We can form an idea of the relative duration of the earth's past by thinking of it compressed into one year [1 day = 12.6 million years]:
January 1 to September 1: Nothing much happened.
September 2: Waterton's rocks started to form.
By September 10: Waterton's rocks completely formed.
By November 14: The first animals evolved.
December 8 to 26: Dinosaurs roamed the Earth.
December 19: Plate movement compress the rocks of B.C.'s interior.
About December 24: Same forces began to compress Waterton's rocks.
December 26 to 29: Waterton's mountains reached their present location.
The evening of December 31: Humans, as a species, show up in the fossil record.
Erosion and deposition
Since the mountains were formed, glaciers and other forms of erosion sculpted and then deposited the pieces at their feet. Glacial and fluvial deposits blanketed the area east of the mountains, creating Waterton Lakes’ unique 'Where The Mountains Meet The Prairie' landscape.
Most of this landscape sculpting was done by mountain (cordilleran) glaciers. There are presently no glaciers in Waterton, just snow patches. Glacier National Park (in Montana) has several snowfields and about 50 small glaciers, which are retreating rapidly. At current rates of recession, they may be gone by mid-century.
However, the effects of glaciation are still obvious - deep, U-shaped and hanging valleys (eg. Upper Waterton and Akamina); cirques (e.g. Cameron Lake); kames (e.g. where the Prince of Wales Hotel sits) and eskers (e.g. in the bison paddock) are all found in Waterton Lakes National Park.
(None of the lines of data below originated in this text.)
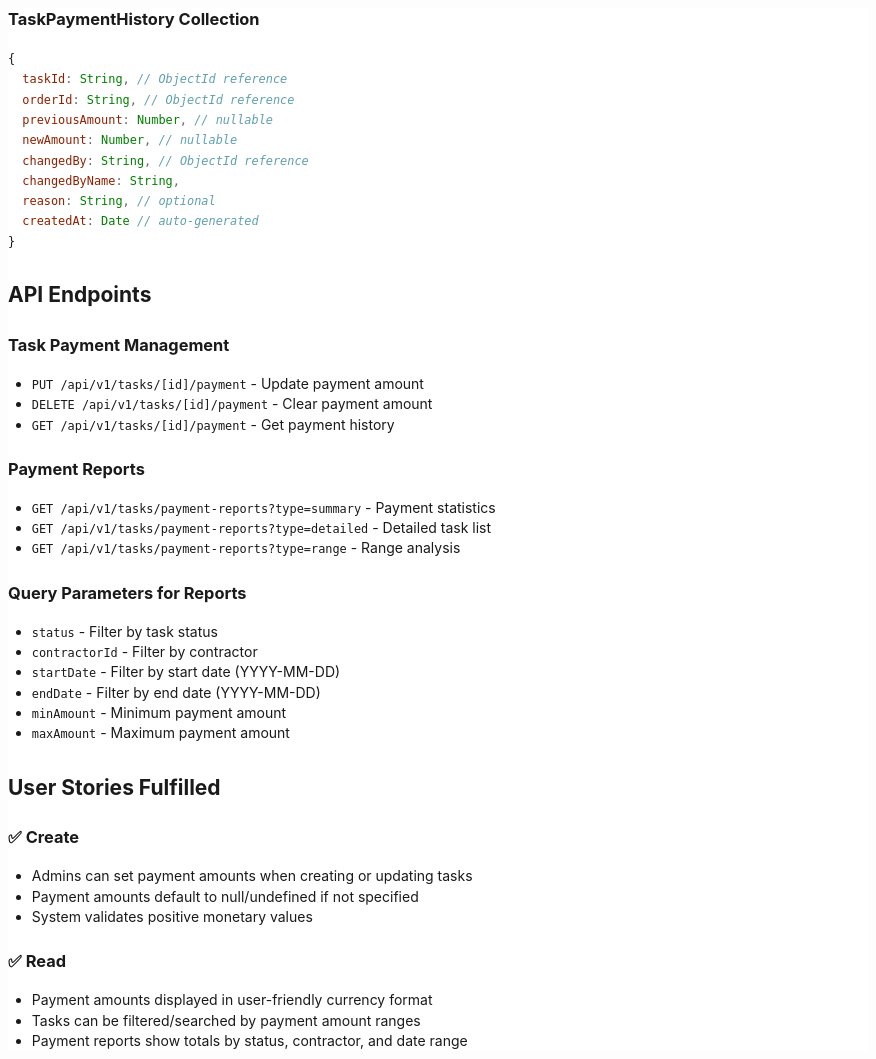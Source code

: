 ### TaskPaymentHistory Collection

```javascript
{
  taskId: String, // ObjectId reference
  orderId: String, // ObjectId reference
  previousAmount: Number, // nullable
  newAmount: Number, // nullable
  changedBy: String, // ObjectId reference
  changedByName: String,
  reason: String, // optional
  createdAt: Date // auto-generated
}
```

## API Endpoints

### Task Payment Management

- `PUT /api/v1/tasks/[id]/payment` - Update payment amount
- `DELETE /api/v1/tasks/[id]/payment` - Clear payment amount
- `GET /api/v1/tasks/[id]/payment` - Get payment history

### Payment Reports

- `GET /api/v1/tasks/payment-reports?type=summary` - Payment statistics
- `GET /api/v1/tasks/payment-reports?type=detailed` - Detailed task list
- `GET /api/v1/tasks/payment-reports?type=range` - Range analysis

### Query Parameters for Reports

- `status` - Filter by task status
- `contractorId` - Filter by contractor
- `startDate` - Filter by start date (YYYY-MM-DD)
- `endDate` - Filter by end date (YYYY-MM-DD)
- `minAmount` - Minimum payment amount
- `maxAmount` - Maximum payment amount

## User Stories Fulfilled

### ✅ Create

- Admins can set payment amounts when creating or updating tasks
- Payment amounts default to null/undefined if not specified
- System validates positive monetary values

### ✅ Read

- Payment amounts displayed in user-friendly currency format
- Tasks can be filtered/searched by payment amount ranges
- Payment reports show totals by status, contractor, and date range
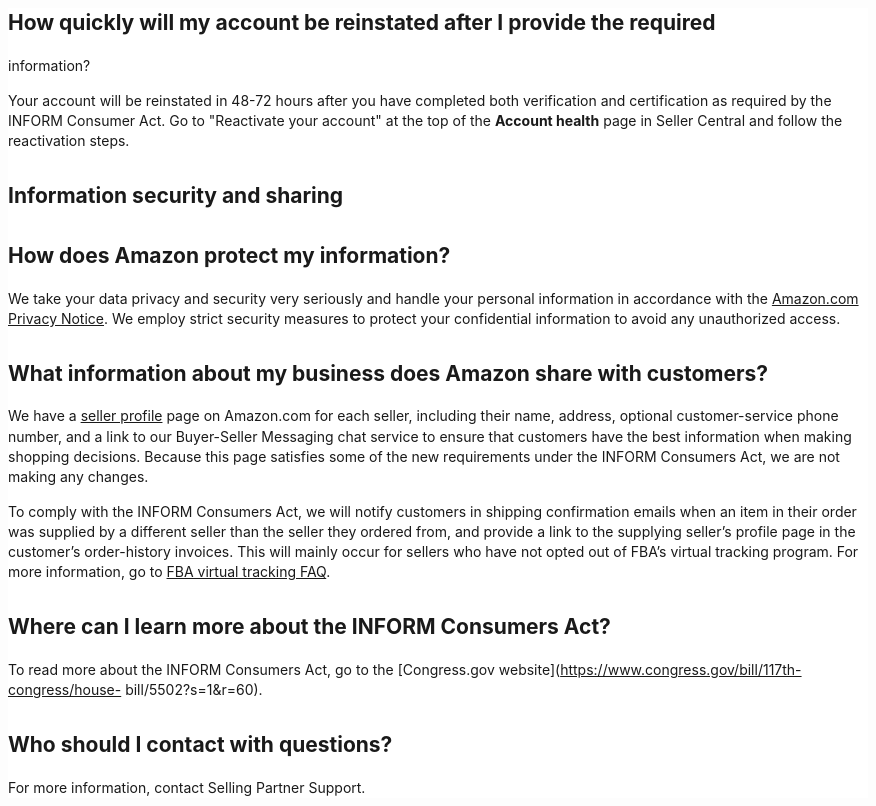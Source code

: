 ## How quickly will my account be reinstated after I provide the required
information?

Your account will be reinstated in 48-72 hours after you have completed both
verification and certification as required by the INFORM Consumer Act. Go to
"Reactivate your account" at the top of the **Account health** page in Seller
Central and follow the reactivation steps.

## Information security and sharing

## How does Amazon protect my information?

We take your data privacy and security very seriously and handle your personal
information in accordance with the [Amazon.com Privacy
Notice](https://www.amazon.com/gp/help/customer/display.html?nodeId=GX7NJQ4ZB8MHFRNJ).
We employ strict security measures to protect your confidential information to
avoid any unauthorized access.

## What information about my business does Amazon share with customers?

We have a [seller profile](/gp/help/G841) page on Amazon.com for each seller,
including their name, address, optional customer-service phone number, and a
link to our Buyer-Seller Messaging chat service to ensure that customers have
the best information when making shopping decisions. Because this page
satisfies some of the new requirements under the INFORM Consumers Act, we are
not making any changes.

To comply with the INFORM Consumers Act, we will notify customers in shipping
confirmation emails when an item in their order was supplied by a different
seller than the seller they ordered from, and provide a link to the supplying
seller’s profile page in the customer’s order-history invoices. This will
mainly occur for sellers who have not opted out of FBA’s virtual tracking
program. For more information, go to [FBA virtual tracking
FAQ](/gp/help/GEFKUGES6NSE7CBP).

## Where can I learn more about the INFORM Consumers Act?

To read more about the INFORM Consumers Act, go to the [Congress.gov
website](https://www.congress.gov/bill/117th-congress/house-
bill/5502?s=1&r=60).

## Who should I contact with questions?

For more information, contact Selling Partner Support.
Every day, erosion continues to tear down mountains then deposit fragments to create new landscape features. Erosion has created land features such as the alluvial fans of Blakiston Creek and Red Rock Canyon.
Rock types in Waterton
The park's unusual red and green rocks are shaly siltstones called argillite. The red rocks contain oxidized iron and the green rocks contain unoxidized iron. Beige/grey/brown rocks are limestone or dolomite. A noticeable black band seen on the face of some park mountains, called the Purcell Sill, is igneous rock.
Limestone
Limestone is the predominant group of rock formations found in Waterton Lakes. Limestone is a type of sedimentary rock composed mostly of the minerals calcite and aragonite, which are different crystal forms of calcium carbonate. Limestone forms when these minerals settle out of water containing dissolved calcium.
Stromatolites
Rocks were formed at a time before the development of complex animal life on earth, so only fossils formed by primitive cyanobacteria are found. Some developed into impressive cabbage-like fossils called stromatolites.
"A stromatolite is a succession of thickened, domed-up layers. They are caused by colonies of cyanobacteria, previously called "bluegreen algae." Stromatolites are found in many formations of the Canadian Rockies, and they exist in tropical regions today. Living stromatolites in Shark Bay, Australia are identical to those found in the Siyeh Formation.”* This rock formation is found in Waterton Lakes National Park.
*This excerpt was kindly provided by Ben Gadd, from his Handbook of the Canadian Rockies 2nd edition (Corax Press, 1995, page 58).